Older people are thus assuming growing social importance: their experience, their skills and their commitment are needed. Never before have older people been as active, educated, healthy and wealthy as they are today. Surveys on volunteers and the most recent German old age survey (DEAS 2010) show that older people want to participate and become involved upon ending their working lives. To approach them as responsibly acting citizens and to involve them in the shaping of society therefore makes sense socially – and at the same time contributes towards maintaining individual quality of life in old age. For older people, voluntary work, honorary offices, civil engagement and involvement in creative processes lends more meaning to their lives, bringing them acknowledgement, social contacts and a means of preserving and developing competencies. The gerontologist Andreas Kruse goes even further: "If older people do not contribute to the shaping of political life and no longer experience themselves as a part of public life, a central component of life itself is lost."
However, the sharing or participation concept has so far failed to establish itself sufficiently in Germany.

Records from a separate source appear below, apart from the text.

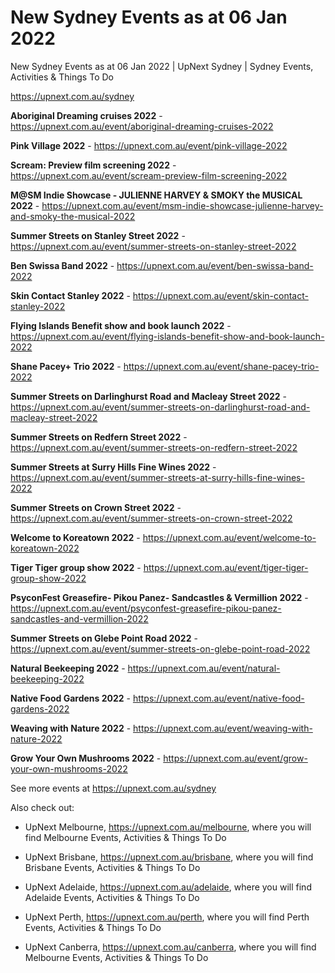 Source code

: # New Sydney Events as at 06 Jan 2022
New Sydney Events as at 06 Jan 2022 | UpNext Sydney | Sydney Events, Activities &amp; Things To Do

https://upnext.com.au/sydney


**Aboriginal Dreaming cruises 2022** - https://upnext.com.au/event/aboriginal-dreaming-cruises-2022

**Pink Village 2022** - https://upnext.com.au/event/pink-village-2022

**Scream: Preview film screening 2022** - https://upnext.com.au/event/scream-preview-film-screening-2022

**M@SM Indie Showcase - JULIENNE HARVEY & SMOKY the MUSICAL 2022** - https://upnext.com.au/event/msm-indie-showcase-julienne-harvey-and-smoky-the-musical-2022

**Summer Streets on Stanley Street 2022** - https://upnext.com.au/event/summer-streets-on-stanley-street-2022

**Ben Swissa Band 2022** - https://upnext.com.au/event/ben-swissa-band-2022

**Skin Contact Stanley 2022** - https://upnext.com.au/event/skin-contact-stanley-2022

**Flying Islands Benefit show and book launch 2022** - https://upnext.com.au/event/flying-islands-benefit-show-and-book-launch-2022

**Shane Pacey+ Trio 2022** - https://upnext.com.au/event/shane-pacey-trio-2022

**Summer Streets on Darlinghurst Road and Macleay Street 2022** - https://upnext.com.au/event/summer-streets-on-darlinghurst-road-and-macleay-street-2022

**Summer Streets on Redfern Street 2022** - https://upnext.com.au/event/summer-streets-on-redfern-street-2022

**Summer Streets at Surry Hills Fine Wines 2022** - https://upnext.com.au/event/summer-streets-at-surry-hills-fine-wines-2022

**Summer Streets on Crown Street 2022** - https://upnext.com.au/event/summer-streets-on-crown-street-2022

**Welcome to Koreatown 2022** - https://upnext.com.au/event/welcome-to-koreatown-2022

**Tiger Tiger group show 2022** - https://upnext.com.au/event/tiger-tiger-group-show-2022

**PsyconFest Greasefire- Pikou Panez- Sandcastles & Vermillion 2022** - https://upnext.com.au/event/psyconfest-greasefire-pikou-panez-sandcastles-and-vermillion-2022

**Summer Streets on Glebe Point Road 2022** - https://upnext.com.au/event/summer-streets-on-glebe-point-road-2022

**Natural Beekeeping 2022** - https://upnext.com.au/event/natural-beekeeping-2022

**Native Food Gardens 2022** - https://upnext.com.au/event/native-food-gardens-2022

**Weaving with Nature 2022** - https://upnext.com.au/event/weaving-with-nature-2022

**Grow Your Own Mushrooms 2022** - https://upnext.com.au/event/grow-your-own-mushrooms-2022



See more events at https://upnext.com.au/sydney


Also check out:

* UpNext Melbourne, https://upnext.com.au/melbourne, where you will find Melbourne Events, Activities & Things To Do

* UpNext Brisbane, https://upnext.com.au/brisbane, where you will find Brisbane Events, Activities & Things To Do

* UpNext Adelaide, https://upnext.com.au/adelaide, where you will find Adelaide Events, Activities & Things To Do

* UpNext Perth, https://upnext.com.au/perth, where you will find Perth Events, Activities & Things To Do

* UpNext Canberra, https://upnext.com.au/canberra, where you will find Melbourne Events, Activities & Things To Do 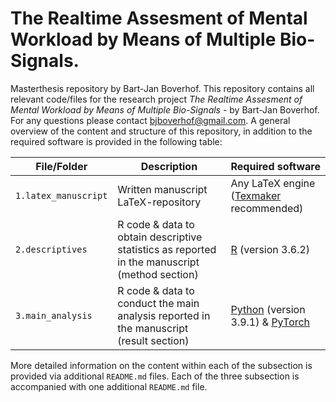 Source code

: # The Realtime Assesment of Mental Workload by Means of Multiple Bio-Signals.
Masterthesis repository by Bart-Jan Boverhof. 
This repository contains all relevant code/files for the research project *The Realtime Assesment of Mental Workload by Means of Multiple Bio-Signals* - by Bart-Jan Boverhof. 
For any questions please contact bjboverhof@gmail.com.
A general overview of the content and structure of this repository, in addition to the required software is provided in the following table:

| File/Folder | Description | Required software |
| ----------- | ----------- | ----------------- |
| `1.latex_manuscript` | Written manuscript LaTeX-repository | Any LaTeX engine ([Texmaker](https://www.xm1math.net/texmaker/) recommended) |
| `2.descriptives` | R code & data to obtain descriptive statistics as reported in the manuscript (method section) | [R](https://www.r-project.org/) (version 3.6.2) |
| `3.main_analysis` | R code & data to conduct the main analysis reported in the manuscript (result section) | [Python](https://www.python.org/) (version 3.9.1) & [PyTorch](https://pytorch.org/) | 

More detailed information on the content within each of the subsection is provided via additional `README.md` files. Each of the three subsection is accompanied with one additional `README.md` file.
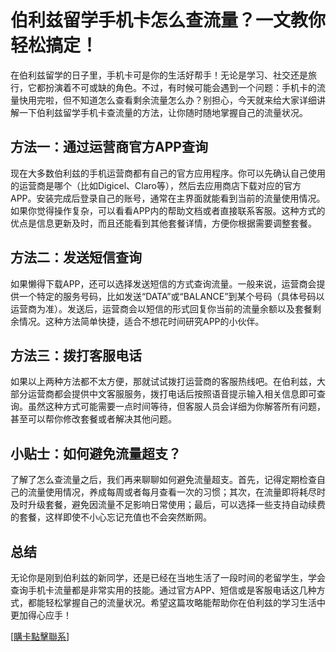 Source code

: # 伯利兹留学手机卡怎么查流量？一文教你轻松搞定！

在伯利兹留学的日子里，手机卡可是你的生活好帮手！无论是学习、社交还是旅行，它都扮演着不可或缺的角色。不过，有时候可能会遇到一个问题：手机卡的流量快用完啦，但不知道怎么查看剩余流量怎么办？别担心，今天就来给大家详细讲解一下伯利兹留学手机卡查流量的方法，让你随时随地掌握自己的流量状况。

## 方法一：通过运营商官方APP查询

现在大多数伯利兹的手机运营商都有自己的官方应用程序。你可以先确认自己使用的运营商是哪个（比如Digicel、Claro等），然后去应用商店下载对应的官方APP。安装完成后登录自己的账号，通常在主界面就能看到当前的流量使用情况。如果你觉得操作复杂，可以看看APP内的帮助文档或者直接联系客服。这种方式的优点是信息更新及时，而且还能看到其他套餐详情，方便你根据需要调整套餐。

## 方法二：发送短信查询

如果懒得下载APP，还可以选择发送短信的方式查询流量。一般来说，运营商会提供一个特定的服务号码，比如发送“DATA”或“BALANCE”到某个号码（具体号码以运营商为准）。发送后，运营商会以短信的形式回复你当前的流量余额以及套餐剩余情况。这种方法简单快捷，适合不想花时间研究APP的小伙伴。

## 方法三：拨打客服电话

如果以上两种方法都不太方便，那就试试拨打运营商的客服热线吧。在伯利兹，大部分运营商都会提供中文客服服务，拨打电话后按照语音提示输入相关信息即可查询。虽然这种方式可能需要一点时间等待，但客服人员会详细为你解答所有问题，甚至可以帮你修改套餐或者解决其他问题。

## 小贴士：如何避免流量超支？

了解了怎么查流量之后，我们再来聊聊如何避免流量超支。首先，记得定期检查自己的流量使用情况，养成每周或者每月查看一次的习惯；其次，在流量即将耗尽时及时升级套餐，避免因流量不足影响日常使用；最后，可以选择一些支持自动续费的套餐，这样即使不小心忘记充值也不会突然断网。

## 总结

无论你是刚到伯利兹的新同学，还是已经在当地生活了一段时间的老留学生，学会查询手机卡流量都是非常实用的技能。通过官方APP、短信或是客服电话这几种方式，都能轻松掌握自己的流量状况。希望这篇攻略能帮助你在伯利兹的学习生活中更加得心应手！

[[購卡點擊聯系](https://t.me/s/esim1088)]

There are certainly openings for the civil engagement of older people, but there is a lack of sustainable structures and framework conditions, and there is insufficient professional support. Furthermore, engagement is often provided and expected only in a social/charitable context. However, participation means the responsible shaping of public life. This intrinsically political involvement of older people does, however, have its limitations, otherwise it could be said that politics sees engaged individuals not only as stopgaps, but incorporates their creative resources into social processes of organisation and reform – and is therefore prepared to share power.
The fact that older people increasingly consider themselves capable of more than is offered to them, for example in politically powerless senior advisory boards, is also made clear by their involvement in the new German culture of protest ranging from STUTTGART 21 to anti-nuclear demonstrations. While resistance and a culture of demonstration were mainly the prerogative of youth in recent decades, today more and more older people are going to the barricades. And they are displaying a new self-image: they want to assume responsibility for society and to bequeath a functioning community to coming generations.
A paradox must therefore be solved. More and more older citizens are prepared to help shape society at least on a small scale – but they do not know how, nor do they feel involved in political decision-making and social reform processes. It is therefore important to motivate and empower older people to become involved and to participate – for example through role models, qualification, recognition or networks. At the same time, however, they must also have access to structures which facilitate their participation. This requires above all that local decision-makers create possibilities for the involvement of older people in the community and in the social environment. The social debate must reorientate itself to a model of active ageing and the potentials of older people.